From the first line of the data through the line containing "Illustration | Audio |", transcribe each line exactly. Pictures do not belong in the copy.

[Items from a dataset]

#####

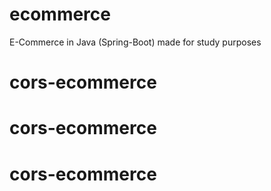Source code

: # ecommerce
E-Commerce in Java (Spring-Boot) made for study purposes
# cors-ecommerce
# cors-ecommerce
# cors-ecommerce
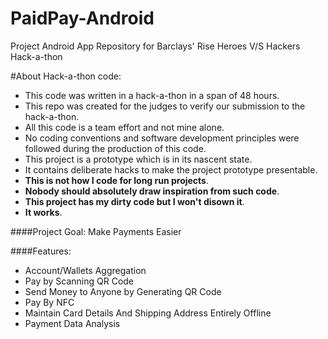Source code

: # PaidPay-Android
Project Android App Repository for Barclays' Rise Heroes V/S Hackers Hack-a-thon

#About Hack-a-thon code:

* This code was written in a hack-a-thon in a span of 48 hours.
* This repo was created for the judges to verify our submission to the hack-a-thon.
* All this code is a team effort and not mine alone.
* No coding conventions and software development principles were followed during the 
production of this code.
* This project is a prototype which is in its nascent state.
* It contains deliberate hacks to make the project prototype presentable.
* __This is not how I code for long run projects__.
* __Nobody should absolutely draw inspiration from such code__.
* __This project has my dirty code but I won't disown it__.
* __It works__.

####Project Goal:
Make Payments Easier

####Features:

* Account/Wallets Aggregation
* Pay by Scanning QR Code
* Send Money to Anyone by Generating QR Code
* Pay By NFC
* Maintain Card Details And Shipping Address Entirely Offline
* Payment Data Analysis
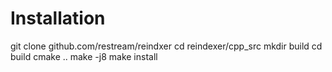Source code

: 



# Installation


git clone github.com/restream/reindxer
cd reindexer/cpp_src
mkdir build
cd build
cmake ..
make -j8
make install

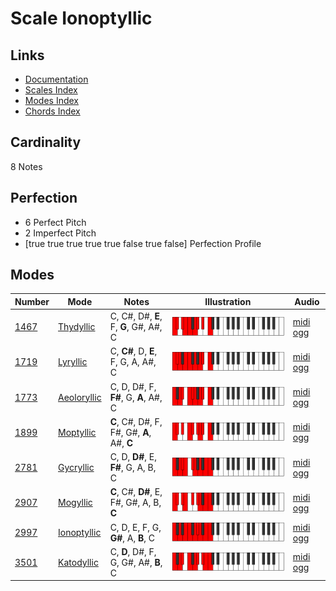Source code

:# Scale Ionoptyllic

## Links

- [Documentation](index.md)
- [Scales Index](Scales.md)
- [Modes Index](Modes.md)
- [Chords Index](Chords.md)

## Cardinality

8 Notes

## Perfection

- 6 Perfect Pitch
- 2 Imperfect Pitch
- [true true true true true false true false] Perfection Profile

## Modes

| Number | Mode | Notes | Illustration | Audio |
|--------|------|-------|--------------|-------|
| [1467](https://ianring.com/musictheory/scales/1467) | [Thydyllic](ModeThydyllic.md) | C, C#, D#, **E**, F, **G**, G#, A#, C | ![CNaturalThydyllic](ModeCNaturalThydyllic.png) | [midi](ModeCNaturalThydyllic.mid) [ogg](ModeCNaturalThydyllic.ogg) | 
| [1719](https://ianring.com/musictheory/scales/1719) | [Lyryllic](ModeLyryllic.md) | C, **C#**, D, **E**, F, G, A, A#, C | ![CNaturalLyryllic](ModeCNaturalLyryllic.png) | [midi](ModeCNaturalLyryllic.mid) [ogg](ModeCNaturalLyryllic.ogg) | 
| [1773](https://ianring.com/musictheory/scales/1773) | [Aeoloryllic](ModeAeoloryllic.md) | C, D, D#, F, **F#**, G, **A**, A#, C | ![CNaturalAeoloryllic](ModeCNaturalAeoloryllic.png) | [midi](ModeCNaturalAeoloryllic.mid) [ogg](ModeCNaturalAeoloryllic.ogg) | 
| [1899](https://ianring.com/musictheory/scales/1899) | [Moptyllic](ModeMoptyllic.md) | **C**, C#, D#, F, F#, G#, **A**, A#, **C** | ![CNaturalMoptyllic](ModeCNaturalMoptyllic.png) | [midi](ModeCNaturalMoptyllic.mid) [ogg](ModeCNaturalMoptyllic.ogg) | 
| [2781](https://ianring.com/musictheory/scales/2781) | [Gycryllic](ModeGycryllic.md) | C, D, **D#**, E, **F#**, G, A, B, C | ![CNaturalGycryllic](ModeCNaturalGycryllic.png) | [midi](ModeCNaturalGycryllic.mid) [ogg](ModeCNaturalGycryllic.ogg) | 
| [2907](https://ianring.com/musictheory/scales/2907) | [Mogyllic](ModeMogyllic.md) | **C**, C#, **D#**, E, F#, G#, A, B, **C** | ![CNaturalMogyllic](ModeCNaturalMogyllic.png) | [midi](ModeCNaturalMogyllic.mid) [ogg](ModeCNaturalMogyllic.ogg) | 
| [2997](https://ianring.com/musictheory/scales/2997) | [Ionoptyllic](ModeIonoptyllic.md) | C, D, E, F, G, **G#**, A, **B**, C | ![CNaturalIonoptyllic](ModeCNaturalIonoptyllic.png) | [midi](ModeCNaturalIonoptyllic.mid) [ogg](ModeCNaturalIonoptyllic.ogg) | 
| [3501](https://ianring.com/musictheory/scales/3501) | [Katodyllic](ModeKatodyllic.md) | C, **D**, D#, F, G, G#, A#, **B**, C | ![CNaturalKatodyllic](ModeCNaturalKatodyllic.png) | [midi](ModeCNaturalKatodyllic.mid) [ogg](ModeCNaturalKatodyllic.ogg) | 
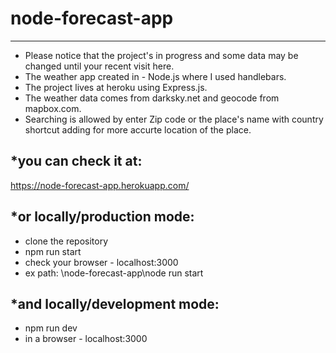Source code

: # node-forecast-app
------------------

* Please notice that the project's in progress and some data may be changed until your recent visit here.
* The weather app created in - Node.js where I used handlebars.
* The project lives at heroku using Express.js.
* The weather data comes from darksky.net and geocode from mapbox.com.
* Searching is allowed by enter Zip code or the place's name with country shortcut adding for more accurte location of the place.


*you can check it at:
----------------------
https://node-forecast-app.herokuapp.com/

*or locally/production mode: 
-----------------------
* clone the repository
* npm run start
* check your browser - localhost:3000
* ex path: \node-forecast-app\node run start

*and locally/development mode:
----------------------
* npm run dev
* in a browser - localhost:3000
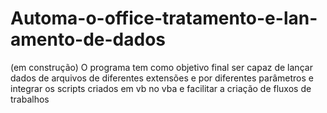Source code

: # Automa-o-office-tratamento-e-lan-amento-de-dados
(em construção) O programa tem como objetivo final ser capaz de lançar dados de arquivos de diferentes extensões e por diferentes parâmetros e integrar os scripts criados em vb no vba e facilitar a criação de fluxos de trabalhos 
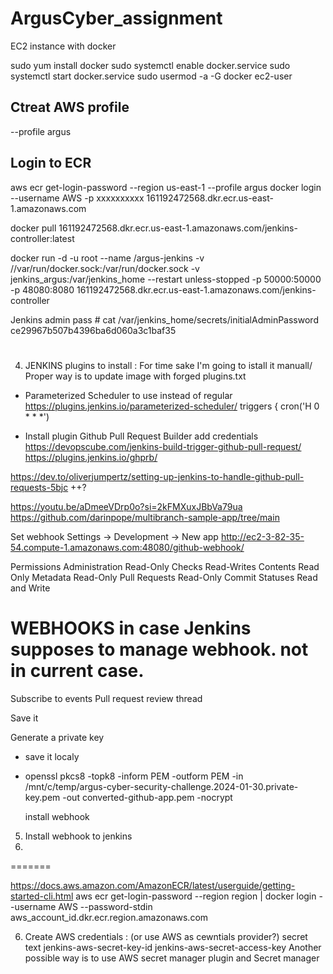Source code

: # ArgusCyber_assignment





EC2 instance with docker

sudo yum install docker
sudo systemctl enable docker.service
sudo systemctl start docker.service
sudo usermod -a -G docker ec2-user


## Ctreat AWS profile

--profile argus

## Login to ECR
aws ecr get-login-password --region us-east-1 --profile argus 
docker login --username AWS -p xxxxxxxxxx 161192472568.dkr.ecr.us-east-1.amazonaws.com

 docker pull 161192472568.dkr.ecr.us-east-1.amazonaws.com/jenkins-controller:latest

 docker run -d -u root --name /argus-jenkins -v //var/run/docker.sock:/var/run/docker.sock -v jenkins_argus:/var/jenkins_home --restart unless-stopped -p 50000:50000 -p 48080:8080  161192472568.dkr.ecr.us-east-1.amazonaws.com/jenkins-controller


Jenkins admin pass # cat /var/jenkins_home/secrets/initialAdminPassword
ce29967b507b4396ba6d060a3c1baf35
# 

4. JENKINS plugins to install :
   For time sake I'm going to istall it manuall/ Proper way is to update image with forged plugins.txt
- Parameterized Scheduler  to use instead of regular https://plugins.jenkins.io/parameterized-scheduler/ 
    triggers {
        cron('H 0 * * *')
        
- Install plugin Github Pull Request Builder
add credentials 
https://devopscube.com/jenkins-build-trigger-github-pull-request/ 
https://plugins.jenkins.io/ghprb/ 

https://dev.to/oliverjumpertz/setting-up-jenkins-to-handle-github-pull-requests-5bjc ++?

https://youtu.be/aDmeeVDrp0o?si=2kFMXuxJBbVa79ua   https://github.com/darinpope/multibranch-sample-app/tree/main 

Set webhook
Settings -> Development -> New app 
http://ec2-3-82-35-54.compute-1.amazonaws.com:48080/github-webhook/

Permissions
Administration Read-Only
Checks Read-Writes
Contents Read Only 
Metadata Read-Only 
Pull Requests Read-Only 
Commit Statuses Read and Write 
# WEBHOOKS in case Jenkins supposes to manage webhook. not in current case.

Subscribe to events
Pull request review thread 

Save it

 Generate a private key
 - save it localy
 - openssl pkcs8 -topk8 -inform PEM -outform PEM -in /mnt/c/temp/argus-cyber-security-challenge.2024-01-30.private-key.pem -out converted-github-app.pem -nocrypt

   install webhook

5. Install webhook to jenkins
6. 
=======

https://docs.aws.amazon.com/AmazonECR/latest/userguide/getting-started-cli.html
aws ecr get-login-password --region region | docker login --username AWS --password-stdin aws_account_id.dkr.ecr.region.amazonaws.com 



6. Create AWS credentials : (or use AWS as cewntials provider?)
secret text jenkins-aws-secret-key-id
jenkins-aws-secret-access-key
Another possible way is  to use  AWS secret manager  plugin and Secret manager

#####

> [Solution]:
Source code

: # ecommerce
E-Commerce in Java (Spring-Boot) made for study purposes
# cors-ecommerce
# cors-ecommerce
# cors-ecommerce
Source code

: # PaidPay-Android
Project Android App Repository for Barclays' Rise Heroes V/S Hackers Hack-a-thon

#About Hack-a-thon code:

* This code was written in a hack-a-thon in a span of 48 hours.
* This repo was created for the judges to verify our submission to the hack-a-thon.
* All this code is a team effort and not mine alone.
* No coding conventions and software development principles were followed during the 
production of this code.
* This project is a prototype which is in its nascent state.
* It contains deliberate hacks to make the project prototype presentable.
* __This is not how I code for long run projects__.
* __Nobody should absolutely draw inspiration from such code__.
* __This project has my dirty code but I won't disown it__.
* __It works__.

####Project Goal:
Make Payments Easier

####Features:

* Account/Wallets Aggregation
* Pay by Scanning QR Code
* Send Money to Anyone by Generating QR Code
* Pay By NFC
* Maintain Card Details And Shipping Address Entirely Offline
* Payment Data Analysis
Source code

: 



# Installation


git clone github.com/restream/reindxer
cd reindexer/cpp_src
mkdir build
cd build
cmake ..
make -j8
make install

Source code

:# Scale Ionoptyllic

## Links

- [Documentation](index.md)
- [Scales Index](Scales.md)
- [Modes Index](Modes.md)
- [Chords Index](Chords.md)

## Cardinality

8 Notes

## Perfection

- 6 Perfect Pitch
- 2 Imperfect Pitch
- [true true true true true false true false] Perfection Profile

## Modes

| Number | Mode | Notes | Illustration | Audio |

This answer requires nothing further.